Zitat von Ben McGinnes <b...@adversary.org>:

On 5/11/10 4:31 PM, mouss wrote:

hmmm. here:
$ host 74.125.45.27
27.45.125.74.in-addr.arpa domain name pointer yx-in-f27.1e100.net.
$ host gmail-smtp-in.l.google.com
gmail-smtp-in.l.google.com has address 209.85.227.27

74.125.45.27  is a google IP, but I don't see it listed as the IP of one
of the MX's.

Whereas I have:

bash-3.2$ host 74.125.45.27
27.45.125.74.in-addr.arpa domain name pointer yx-in-f27.1e100.net.
bash-3.2$ host gmail-smtp-in.l.google.com
gmail-smtp-in.l.google.com has address 74.125.155.27
bash-3.2$

This is because Google use geolocation IPs.  For specific hosts you
will obtain the IP that appears to be "closest" to your network.
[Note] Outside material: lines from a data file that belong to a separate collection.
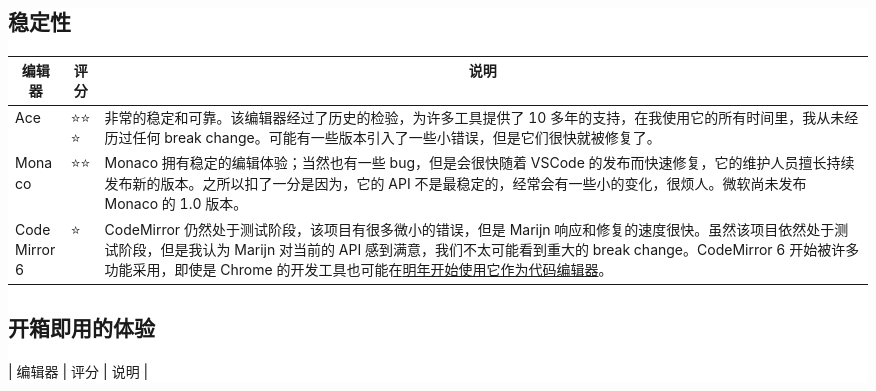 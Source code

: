 ## 稳定性

|                                                                                                                                                                              编辑器                                                                                                                                                                               |                                                                                                                                                                               评分                                                                                                                                                                               |                                                                                                                                                                               说明                                                                                                                                                                               |
| -------------------------------------------------------------------------------------------------------------------------------------------------------------------------------------------------------------------------------------------------------------------------------------------------------------------------------------------------------------- | -------------------------------------------------------------------------------------------------------------------------------------------------------------------------------------------------------------------------------------------------------------------------------------------------------------------------------------------------------------- | -------------------------------------------------------------------------------------------------------------------------------------------------------------------------------------------------------------------------------------------------------------------------------------------------------------------------------------------------------------- |
|                                                                                                                                                                              Ace                                                                                                                                                                               |                                                                                                                                                                             ⭐️⭐️⭐️                                                                                                                                                                             |                                                                                                                             非常的稳定和可靠。该编辑器经过了历史的检验，为许多工具提供了 10 多年的支持，在我使用它的所有时间里，我从未经历过任何 break change。可能有一些版本引入了一些小错误，但是它们很快就被修复了。                                                                                                                             |
|                                                                                                                                                                             Monaco                                                                                                                                                                             |                                                                                                                                                                              ⭐️⭐️                                                                                                                                                                              |                                                                                                              Monaco 拥有稳定的编辑体验；当然也有一些 bug，但是会很快随着 VSCode 的发布而快速修复，它的维护人员擅长持续发布新的版本。之所以扣了一分是因为，它的 API 不是最稳定的，经常会有一些小的变化，很烦人。微软尚未发布 Monaco 的 1.0 版本。                                                                                                              |
|                                                                                                                                                                          CodeMirror 6                                                                                                                                                                          |                                                                                                                                                                               ⭐️                                                                                                                                                                               | CodeMirror 仍然处于测试阶段，该项目有很多微小的错误，但是 Marijn 响应和修复的速度很快。虽然该项目依然处于测试阶段，但是我认为 Marijn 对当前的 API 感到满意，我们不太可能看到重大的 break change。CodeMirror 6 开始被许多功能采用，即使是 Chrome 的开发工具也可能在[明年开始使用它作为代码编辑器](https://github.com/ChromeDevTools/devtools-frontend/commit/6da128c3ae6b6dd0d4602059c23f8c4003823f5b#diff-592cac14b3eeb584a09b80d2696a73223ad0a79e4a8e6765f875a6f4492b4525)。 |

## 开箱即用的体验

|                                                                 编辑器                                                                  |                                                                  评分                                                                  |                                                                  说明                                                                  |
It looks like gmail-smtp-in.l.google.com is in fact different dependant from where you are looking at it. It is the MX with highest priority, but as said even from my side of the planet the IP listed at the OPs message is a valid MX for gmail.com so it should not reply "relay denied". On the other hand i have seen MXs replying with "relay denied" when they in fact mean "user does not exist".